John R. "Jud" Judkins, a Baltimore stockbroker who during his long career honed a forward-thinking reputation for selecting stocks, died Friday of cancer at Gilchrist Hospice Care in Towson. He was 77.
"Bob was a person who was larger than life. He was a gregarious and strong person who was passionate about his clients and markets," said David J. Frank, a longtime friend and colleague who was working with Mr. Judkins at Merrill Lynch at the time of Mr. Judkins' death.
"He loved the brokerage business and talked about it until the end of his life," Mr. Frank said. "He always said his work was 'not a vocation but an avocation.' He loved all three firms where he had worked and enjoyed providing services for his clients."
The son of Thomas Edward Judkins, a shipping company executive, and Thelma Catherine Judkins, an antiques dealer, John Robert Judkins was born in Houston and later settled with his family in Guilford.
He was a 1958 graduate of the Gilman School and earned a bachelor's degree in 1962 from the University of Virginia. He played lacrosse at both schools and was a member of St. Elmo Hall fraternity at Virginia.
Mr. Judkins began his brokerage career in 1968 in the Washington office of Alex. Brown & Sons, and later moved to the firm's Towson office.
"I've know him since we were in the Lower School at Gilman together, and then we went to the University of Virginia, and then at Alex. Brown, and we have remained friends all these years," said John A Spilman IV, who retired last year from Brown Advisory.
"I think he had the best sense of humor of anyone I've ever known," Mr. Spilman said. "But he was always direct, and you knew where you stood with him."
Mr. Judkins worked at Alex. Brown for more than 30 years until the firm was acquired by Bankers Trust in 1997, when it was renamed BT Alex. Brown. After BT Alex. Brown was sold to Deutsche Bank, Mr. Judkins went to Smith Barney.
"When Smith Barney was merged with Morgan Stanley, we joined Merrill Lynch in 2013," Mr. Frank said.
"He was very successful and a top producer for every firm where he worked for," Mr. Spilman said. "Customers loved him, and he loved everyone."
Robert L. Oster, another longtime friend and colleague, also worked with Mr. Judkins at Alex. Brown.
"A wonderful, wonderful guy with a great sense of humor. He was a just a delightful guy who was always upbeat," Mr. Oster said.

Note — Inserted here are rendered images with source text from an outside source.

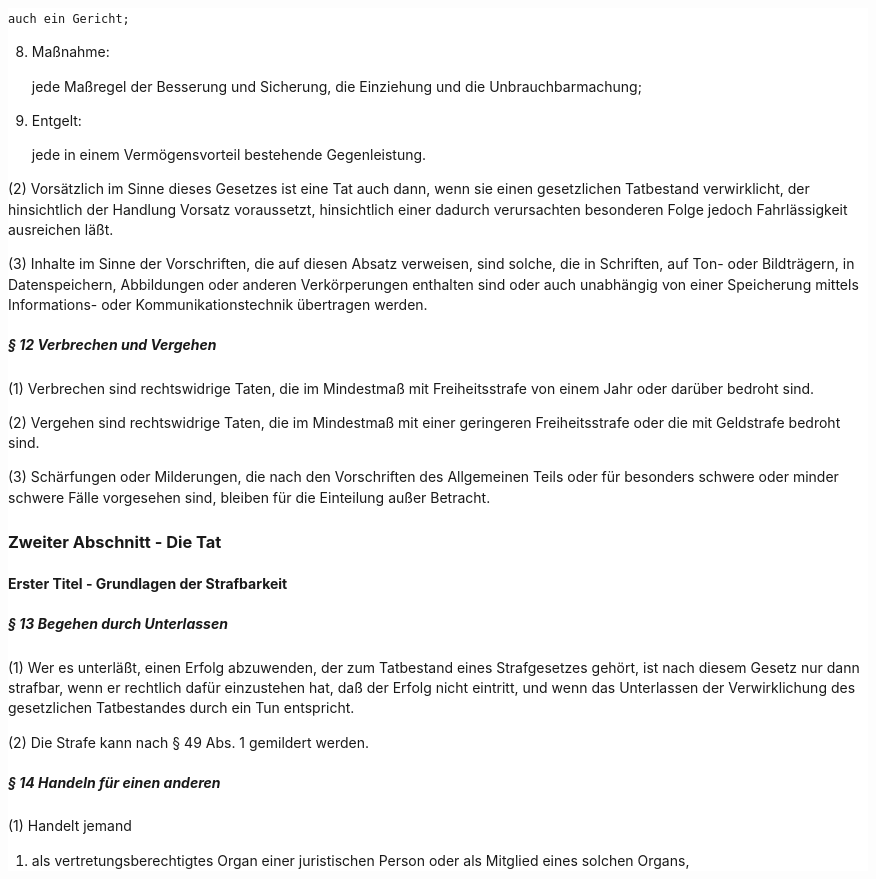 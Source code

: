     auch ein Gericht;


8.  Maßnahme:

    jede Maßregel der Besserung und Sicherung, die Einziehung und die Unbrauchbarmachung;


9.  Entgelt:

    jede in einem Vermögensvorteil bestehende Gegenleistung.




(2) Vorsätzlich im Sinne dieses Gesetzes ist eine Tat auch dann, wenn sie einen gesetzlichen Tatbestand verwirklicht, der hinsichtlich der Handlung Vorsatz voraussetzt, hinsichtlich einer dadurch verursachten besonderen Folge jedoch Fahrlässigkeit ausreichen läßt.

(3) Inhalte im Sinne der Vorschriften, die auf diesen Absatz verweisen, sind solche, die in Schriften, auf Ton- oder Bildträgern, in Datenspeichern, Abbildungen oder anderen Verkörperungen enthalten sind oder auch unabhängig von einer Speicherung mittels Informations- oder Kommunikationstechnik übertragen werden.


##### § 12 Verbrechen und Vergehen

(1) Verbrechen sind rechtswidrige Taten, die im Mindestmaß mit Freiheitsstrafe von einem Jahr oder darüber bedroht sind.

(2) Vergehen sind rechtswidrige Taten, die im Mindestmaß mit einer geringeren Freiheitsstrafe oder die mit Geldstrafe bedroht sind.

(3) Schärfungen oder Milderungen, die nach den Vorschriften des Allgemeinen Teils oder für besonders schwere oder minder schwere Fälle vorgesehen sind, bleiben für die Einteilung außer Betracht.


### Zweiter Abschnitt - Die Tat



#### Erster Titel - Grundlagen der Strafbarkeit



##### § 13 Begehen durch Unterlassen

(1) Wer es unterläßt, einen Erfolg abzuwenden, der zum Tatbestand eines Strafgesetzes gehört, ist nach diesem Gesetz nur dann strafbar, wenn er rechtlich dafür einzustehen hat, daß der Erfolg nicht eintritt, und wenn das Unterlassen der Verwirklichung des gesetzlichen Tatbestandes durch ein Tun entspricht.

(2) Die Strafe kann nach § 49 Abs. 1 gemildert werden.


##### § 14 Handeln für einen anderen

(1) Handelt jemand

1.  als vertretungsberechtigtes Organ einer juristischen Person oder als Mitglied eines solchen Organs,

"As a broker, Jud was always forward-thinking and interested in new ideas and a new way of doing business. He liked brand-new companies like Amazon and Google and how they changed the world," Mr. Oster said.
"He was very good at perceiving and had a good sense of what the future was going to be and the technology. Jud had an imagination and would go after things. They didn't always work out, but he remained an optimist," Mr. Oster said. "He believed in things that would change the world."
Mr. Judkins was an amusing storyteller who could hold an audience spellbound, stepson Mackey Cronin of Towson wrote in a profile.
"Every year, all employees at Alex. Brown looked forward to Jud's closing speech at the end of the annual meeting," Mr. Cronin wrote.
A resident of the Charlesbrooke neighborhood of Baltimore County, Mr. Judkins married the former Franny Rodgers in 1990.
"He took on three stepchildren who were 4, 8 and 12," Mr. Cronin said in a telephone interview. "He was a very supportive stepdad."
Mr. Judkins enjoyed introducing his new family to skiing at Hidden Valley, Pa., and spending time at his cabin on Lake Winnipesaukee, N.H., where he kept a boat he named Cabin Fever. He also had a winter home in Naples, Fla.
"He taught his children how to bait a hook and shoot guns. He was big on honesty, integrity and your word is your bond," Mr. Cronin wrote.
Mr. Judkins enjoyed doing yardwork dressed in khakis and loafers and loved to work on home projects, his family said.
An avid waterfowl hunter, Mr. Judkins who had been president of the Washington Chapter of Ducks Unlimited, was the founder in 1970 of the Island Point Hunting Club on Langford Bay, which is off the Chester River near Rock Hall on the Eastern Shore.
Mr. Spilman said it was the comradeship rather than the hunting that was important to Mr. Judkins.
He was also a member of the Metropolitan Club and University Club.
A funeral Mass will be offered at 10 a.m. Thursday at Immaculate Conception Roman Catholic Church, Baltimore and Ware avenues in Towson.
In addition to his wife of 27 years and his stepson, Mr. Judkins is survived by his son; Robert Judkins of Towson; another stepson, Ben Cronin of Towson; a stepdaughter, Margee Sullivan of Towson; a sister, Suzanne Sheppard of Lutherville; and eight grandchildren. An earlier marriage ended in divorce.